→ **Exercise objective**
Restate the records so that not a single word differs.

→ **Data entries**
◇ ◇ ◇ ◇ ◇

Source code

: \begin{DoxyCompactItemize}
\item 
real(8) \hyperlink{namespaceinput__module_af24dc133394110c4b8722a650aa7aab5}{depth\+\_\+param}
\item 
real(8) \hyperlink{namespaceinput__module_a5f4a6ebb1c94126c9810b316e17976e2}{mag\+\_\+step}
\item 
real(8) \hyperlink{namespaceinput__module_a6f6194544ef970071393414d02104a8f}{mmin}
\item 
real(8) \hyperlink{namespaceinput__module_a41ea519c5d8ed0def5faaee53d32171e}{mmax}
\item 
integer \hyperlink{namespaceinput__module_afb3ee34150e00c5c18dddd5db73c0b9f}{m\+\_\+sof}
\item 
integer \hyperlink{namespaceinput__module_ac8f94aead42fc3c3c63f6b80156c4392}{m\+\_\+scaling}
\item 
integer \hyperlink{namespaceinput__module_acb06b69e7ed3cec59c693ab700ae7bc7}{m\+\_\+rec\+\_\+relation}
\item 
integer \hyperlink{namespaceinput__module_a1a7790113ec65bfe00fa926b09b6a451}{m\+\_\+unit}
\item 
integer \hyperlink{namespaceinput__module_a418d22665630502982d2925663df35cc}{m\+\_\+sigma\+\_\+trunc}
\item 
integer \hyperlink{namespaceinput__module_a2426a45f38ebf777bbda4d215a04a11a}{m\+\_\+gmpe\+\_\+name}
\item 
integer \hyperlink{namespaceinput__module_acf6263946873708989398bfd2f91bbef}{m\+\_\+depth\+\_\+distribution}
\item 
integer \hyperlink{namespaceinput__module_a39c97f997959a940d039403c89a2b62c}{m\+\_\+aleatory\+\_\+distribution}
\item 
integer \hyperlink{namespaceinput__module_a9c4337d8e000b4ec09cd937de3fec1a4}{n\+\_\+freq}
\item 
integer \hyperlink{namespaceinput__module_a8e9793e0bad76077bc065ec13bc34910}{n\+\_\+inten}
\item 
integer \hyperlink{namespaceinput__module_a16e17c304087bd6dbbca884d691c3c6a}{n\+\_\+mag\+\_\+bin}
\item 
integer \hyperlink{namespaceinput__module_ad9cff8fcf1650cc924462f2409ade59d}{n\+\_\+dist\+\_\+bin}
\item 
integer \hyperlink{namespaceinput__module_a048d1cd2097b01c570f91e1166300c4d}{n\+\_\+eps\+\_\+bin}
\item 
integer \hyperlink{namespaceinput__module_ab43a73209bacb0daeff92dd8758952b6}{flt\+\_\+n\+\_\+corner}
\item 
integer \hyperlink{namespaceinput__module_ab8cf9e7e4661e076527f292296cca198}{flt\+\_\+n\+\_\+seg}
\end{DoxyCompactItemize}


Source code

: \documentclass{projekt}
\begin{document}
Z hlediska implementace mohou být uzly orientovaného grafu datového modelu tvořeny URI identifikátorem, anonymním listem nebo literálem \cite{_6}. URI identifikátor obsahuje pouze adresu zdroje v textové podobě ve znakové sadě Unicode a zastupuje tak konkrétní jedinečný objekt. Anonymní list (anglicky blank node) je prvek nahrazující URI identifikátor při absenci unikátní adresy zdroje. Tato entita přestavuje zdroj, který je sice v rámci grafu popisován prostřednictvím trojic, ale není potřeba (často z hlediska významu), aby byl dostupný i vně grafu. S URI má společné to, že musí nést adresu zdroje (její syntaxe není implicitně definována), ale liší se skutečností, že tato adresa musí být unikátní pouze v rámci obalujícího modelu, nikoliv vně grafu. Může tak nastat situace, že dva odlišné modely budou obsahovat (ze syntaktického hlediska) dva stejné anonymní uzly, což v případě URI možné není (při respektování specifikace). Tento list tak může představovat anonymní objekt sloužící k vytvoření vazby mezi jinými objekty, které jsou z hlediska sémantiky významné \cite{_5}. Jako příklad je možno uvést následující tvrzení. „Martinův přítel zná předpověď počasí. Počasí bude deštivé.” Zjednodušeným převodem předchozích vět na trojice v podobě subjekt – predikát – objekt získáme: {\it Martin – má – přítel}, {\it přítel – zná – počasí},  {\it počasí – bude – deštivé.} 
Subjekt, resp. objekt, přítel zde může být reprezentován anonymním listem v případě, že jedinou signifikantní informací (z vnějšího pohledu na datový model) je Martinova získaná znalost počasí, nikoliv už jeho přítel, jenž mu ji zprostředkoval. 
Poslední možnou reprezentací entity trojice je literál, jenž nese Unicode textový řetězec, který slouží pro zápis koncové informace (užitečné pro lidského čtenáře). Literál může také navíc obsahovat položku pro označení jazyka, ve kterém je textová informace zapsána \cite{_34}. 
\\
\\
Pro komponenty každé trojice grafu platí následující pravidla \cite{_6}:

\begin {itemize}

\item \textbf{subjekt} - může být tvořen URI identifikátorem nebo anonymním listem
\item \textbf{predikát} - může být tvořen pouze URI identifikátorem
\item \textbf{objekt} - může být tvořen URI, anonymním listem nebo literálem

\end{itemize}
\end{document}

◇ ◇ ◇ ◇ ◇

→ **Solved exercise**
Source code

: \begin{DoxyCompactItemize}
\item 
real(8) \hyperlink{namespaceinput__module_af24dc133394110c4b8722a650aa7aab5}{depth\+\_\+param}
\item 
real(8) \hyperlink{namespaceinput__module_a5f4a6ebb1c94126c9810b316e17976e2}{mag\+\_\+step}
\item 
real(8) \hyperlink{namespaceinput__module_a6f6194544ef970071393414d02104a8f}{mmin}
\item 
real(8) \hyperlink{namespaceinput__module_a41ea519c5d8ed0def5faaee53d32171e}{mmax}
\item 
integer \hyperlink{namespaceinput__module_afb3ee34150e00c5c18dddd5db73c0b9f}{m\+\_\+sof}
\item 
integer \hyperlink{namespaceinput__module_ac8f94aead42fc3c3c63f6b80156c4392}{m\+\_\+scaling}
\item 
integer \hyperlink{namespaceinput__module_acb06b69e7ed3cec59c693ab700ae7bc7}{m\+\_\+rec\+\_\+relation}
\item 
integer \hyperlink{namespaceinput__module_a1a7790113ec65bfe00fa926b09b6a451}{m\+\_\+unit}
\item 
integer \hyperlink{namespaceinput__module_a418d22665630502982d2925663df35cc}{m\+\_\+sigma\+\_\+trunc}
\item 
integer \hyperlink{namespaceinput__module_a2426a45f38ebf777bbda4d215a04a11a}{m\+\_\+gmpe\+\_\+name}
\item 
integer \hyperlink{namespaceinput__module_acf6263946873708989398bfd2f91bbef}{m\+\_\+depth\+\_\+distribution}
\item 
integer \hyperlink{namespaceinput__module_a39c97f997959a940d039403c89a2b62c}{m\+\_\+aleatory\+\_\+distribution}
\item 
integer \hyperlink{namespaceinput__module_a9c4337d8e000b4ec09cd937de3fec1a4}{n\+\_\+freq}
\item 
integer \hyperlink{namespaceinput__module_a8e9793e0bad76077bc065ec13bc34910}{n\+\_\+inten}
\item 
integer \hyperlink{namespaceinput__module_a16e17c304087bd6dbbca884d691c3c6a}{n\+\_\+mag\+\_\+bin}
\item 
integer \hyperlink{namespaceinput__module_ad9cff8fcf1650cc924462f2409ade59d}{n\+\_\+dist\+\_\+bin}
\item 
integer \hyperlink{namespaceinput__module_a048d1cd2097b01c570f91e1166300c4d}{n\+\_\+eps\+\_\+bin}
\item 
integer \hyperlink{namespaceinput__module_ab43a73209bacb0daeff92dd8758952b6}{flt\+\_\+n\+\_\+corner}
\item 
integer \hyperlink{namespaceinput__module_ab8cf9e7e4661e076527f292296cca198}{flt\+\_\+n\+\_\+seg}
\end{DoxyCompactItemize}


Source code

: \documentclass{projekt}
\begin{document}
Z hlediska implementace mohou být uzly orientovaného grafu datového modelu tvořeny URI identifikátorem, anonymním listem nebo literálem \cite{_6}. URI identifikátor obsahuje pouze adresu zdroje v textové podobě ve znakové sadě Unicode a zastupuje tak konkrétní jedinečný objekt. Anonymní list (anglicky blank node) je prvek nahrazující URI identifikátor při absenci unikátní adresy zdroje. Tato entita přestavuje zdroj, který je sice v rámci grafu popisován prostřednictvím trojic, ale není potřeba (často z hlediska významu), aby byl dostupný i vně grafu. S URI má společné to, že musí nést adresu zdroje (její syntaxe není implicitně definována), ale liší se skutečností, že tato adresa musí být unikátní pouze v rámci obalujícího modelu, nikoliv vně grafu. Může tak nastat situace, že dva odlišné modely budou obsahovat (ze syntaktického hlediska) dva stejné anonymní uzly, což v případě URI možné není (při respektování specifikace). Tento list tak může představovat anonymní objekt sloužící k vytvoření vazby mezi jinými objekty, které jsou z hlediska sémantiky významné \cite{_5}. Jako příklad je možno uvést následující tvrzení. „Martinův přítel zná předpověď počasí. Počasí bude deštivé.” Zjednodušeným převodem předchozích vět na trojice v podobě subjekt – predikát – objekt získáme: {\it Martin – má – přítel}, {\it přítel – zná – počasí},  {\it počasí – bude – deštivé.} 
Subjekt, resp. objekt, přítel zde může být reprezentován anonymním listem v případě, že jedinou signifikantní informací (z vnějšího pohledu na datový model) je Martinova získaná znalost počasí, nikoliv už jeho přítel, jenž mu ji zprostředkoval. 
Poslední možnou reprezentací entity trojice je literál, jenž nese Unicode textový řetězec, který slouží pro zápis koncové informace (užitečné pro lidského čtenáře). Literál může také navíc obsahovat položku pro označení jazyka, ve kterém je textová informace zapsána \cite{_34}. 
\\
\\
Pro komponenty každé trojice grafu platí následující pravidla \cite{_6}:

\begin {itemize}

\item \textbf{subjekt} - může být tvořen URI identifikátorem nebo anonymním listem
\item \textbf{predikát} - může být tvořen pouze URI identifikátorem
\item \textbf{objekt} - může být tvořen URI, anonymním listem nebo literálem

\end{itemize}
\end{document}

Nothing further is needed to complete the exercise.